Deliliğin övgü sayıldığı başka bir dünyada, aklının sınırlarını düşünmekten yırtınırcasına bir haz duyuyordu. Dehşet içerisinde uyandığı rüyalarının gerçek olup olmadığını anlayamayacak kadar aciz, onları sorgulayamayacak kadar ütopik bir kafanın kendi benliğinin bir yanılsaması olup olmadığı konusundaki ezeli düşünceleri üzerine kafa yormaya karar vermişti. Bir kişiliği tanımlayan kaç benlik olabilirdi ve bunların birbiriyle olan münasebeti, bir bütünü oluşturan parçaların uyumu ile çeşitliliğinden mi ibaretti yoksa sadece üst üste yığılmış personaların kemikleşmiş ve vücut bulmuş kalıbı mıydı? Evet gün içerisinde taktığı muhtelif maskların korkutucu ve bir o kadar da hayranlık uyandıran gerçekliğinin bilincinde olduğu halde, bunların hangi amaçlara hizmet ettiğini idrak etmekte akıl almaz güçlükler yaşıyordu.
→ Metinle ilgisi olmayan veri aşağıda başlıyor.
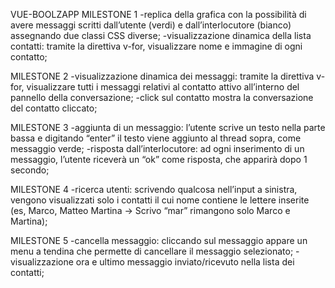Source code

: VUE-BOOLZAPP
MILESTONE 1
-replica della grafica con la possibilità di avere messaggi scritti dall’utente (verdi) e dall’interlocutore (bianco) assegnando due classi CSS diverse;
-visualizzazione dinamica della lista contatti: tramite la direttiva v-for, visualizzare nome e immagine di ogni contatto;

MILESTONE 2
-visualizzazione dinamica dei messaggi: tramite la direttiva v-for, visualizzare tutti i messaggi relativi al contatto attivo all’interno del pannello della conversazione;
-click sul contatto mostra la conversazione del contatto cliccato;

MILESTONE 3
-aggiunta di un messaggio: l’utente scrive un testo nella parte bassa e digitando “enter” il testo viene aggiunto al thread sopra, come messaggio verde;
-risposta dall’interlocutore: ad ogni inserimento di un messaggio, l’utente riceverà un “ok” come risposta, che apparirà dopo 1 secondo;

MILESTONE 4
-ricerca utenti: scrivendo qualcosa nell’input a sinistra, vengono visualizzati solo i contatti il cui nome contiene le lettere inserite (es, Marco, Matteo Martina -> Scrivo “mar” rimangono solo Marco e Martina);

MILESTONE 5
-cancella messaggio: cliccando sul messaggio appare un menu a tendina che permette di cancellare il messaggio selezionato;
-visualizzazione ora e ultimo messaggio inviato/ricevuto nella lista dei contatti;



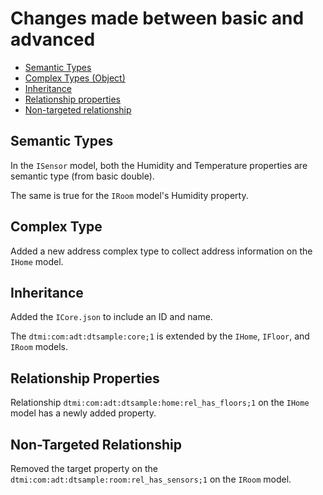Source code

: # Changes made between basic and advanced

- [Semantic Types](#semantic-types)
- [Complex Types (Object)](#complex-type)
- [Inheritance](#inheritance)
- [Relationship properties](#relationship-properties)
- [Non-targeted relationship](#non-targeted-relationship)

## Semantic Types

In the `ISensor` model, both the Humidity and Temperature properties are semantic type (from basic double).

The same is true for the `IRoom` model's Humidity property.

## Complex Type

Added a new address complex type to collect address information on the `IHome` model.

## Inheritance

Added the `ICore.json` to include an ID and name.

The `dtmi:com:adt:dtsample:core;1` is extended by the `IHome`, `IFloor`, and `IRoom` models.

## Relationship Properties

Relationship `dtmi:com:adt:dtsample:home:rel_has_floors;1` on the `IHome` model has a newly added property.

## Non-Targeted Relationship

Removed the target property on the `dtmi:com:adt:dtsample:room:rel_has_sensors;1` on the `IRoom` model.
Umarsız, narsist ve donuk maskını taktığında kendini bir süreliğine dünyanın hakimi gibi hissederken, ardından gelen suçluluk ve hakkaniyet duygularının benliğinde mi yoksa kişiliğinde mi daha çok tahribata sebep olduğunu anlayamıyordu. Peki bunca tahribat bunca yara bere derinlerde hangi ihtiyacını besliyordu? Bir çocuk tırnaklarının yanındaki sert deriyi alışkanlıktan yemiyordu, hayır. Bir kadın evden çıktığında fırını kontrol etmek için yirmi altı kez can sıkıntısından dönmüyordu geri. Yaşlı bir adam çocukken yediği kelek karpuzu hatırlarken, evlatlarının isimlerini yorgunluktan unutmuyordu ya da yirmi beş yaşındaki genç, anlamsızca koştuğu yarışta kaçıncı olduğunu anlamak için sadece meraktan bakmıyordu her gece dönüp arkasına.
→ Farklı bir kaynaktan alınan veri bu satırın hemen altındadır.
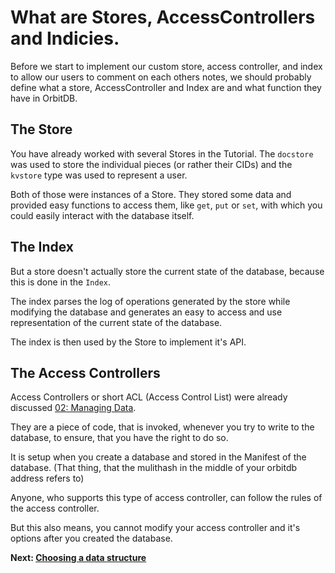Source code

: # What are Stores, AccessControllers and Indicies.

Before we start to implement
our custom store, access controller, and index
to allow our users to comment on each others
notes, we should probably define what a store,
AccessController and Index are and what
function they have in OrbitDB.

## The Store
You have already worked with several
Stores in the Tutorial.
The `docstore` was used to store
the individual pieces (or rather their CIDs)
and the `kvstore` type was used to
represent a user.

Both of those were instances of a Store.
They stored some data and provided easy
functions to access them, like `get`, `put` or `set`,
with which you could easily interact with
the database itself.

## The Index
But a store doesn't actually
store the current state of the database,
because this is done in the `Index`.

The index parses the log of operations
generated by the store while
modifying the database and generates
an easy to access and use representation
of the current state of the database.

The index is then used by the Store
to implement it's API.

## The Access Controllers
Access Controllers or short ACL (Access Control List)
were already discussed [02: Managing Data](../01_Tutorial/02_Managing_Data).

They are a piece of code, that is invoked, whenever
you try to write to the database, to ensure,
that you have the right to do so.

It is setup when you create a database
and stored in the Manifest of the database.
(That thing, that the mulithash in the middle
of your orbitdb address refers to)

Anyone, who supports this type of access
controller, can follow the rules of the access controller.

But this also means, you cannot modify your access
controller and it's options after you created
the database.

**Next: [Choosing a data structure](02_Choosing_a_data_structure.md)**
Zamanın kalabalıklığının beter bir tekilliği beraberinde getirerek, şamarı vurup vurup “acılara alışacaksın” demesinden öğrendiği kadarıyla, acıdan kaçış yollarını denemekten vazgeçmek zorundaydı. Savaşmak yerine onu kabullenip, bunun yol açtığı duygu-durum vaziyetini kollarını açarak selamlamalıydı. Her yeni gün arkasına sığındığı çamurlu masklarının anlamını bilmek zorunda, benliğinde vuku bulan çeşitli yüzlerin ne maksatla ortaya çıktığına dair yakaladığı ipuçlarının getirileri ile kavga etmeden onlarla barışmak ve kendini tanımak mecburiyetindeydi. Kendini tanımak için ise iç seslerine ihtiyaç duyuyordu. Peki insan iç seslerine ne derece kulak kabartmalıydı? Bir bireyin kaç farklı iç sesi vardı? Eğer kişiliğimiz onu oluşturan benliklerden, benliklerimiz onu oluşturan alt benliklerden ve alt benliklerimiz de sayamadığımız personalarımızdan oluşuyorsa, tek bir iç sesin varlığından söz edilebilir miydi?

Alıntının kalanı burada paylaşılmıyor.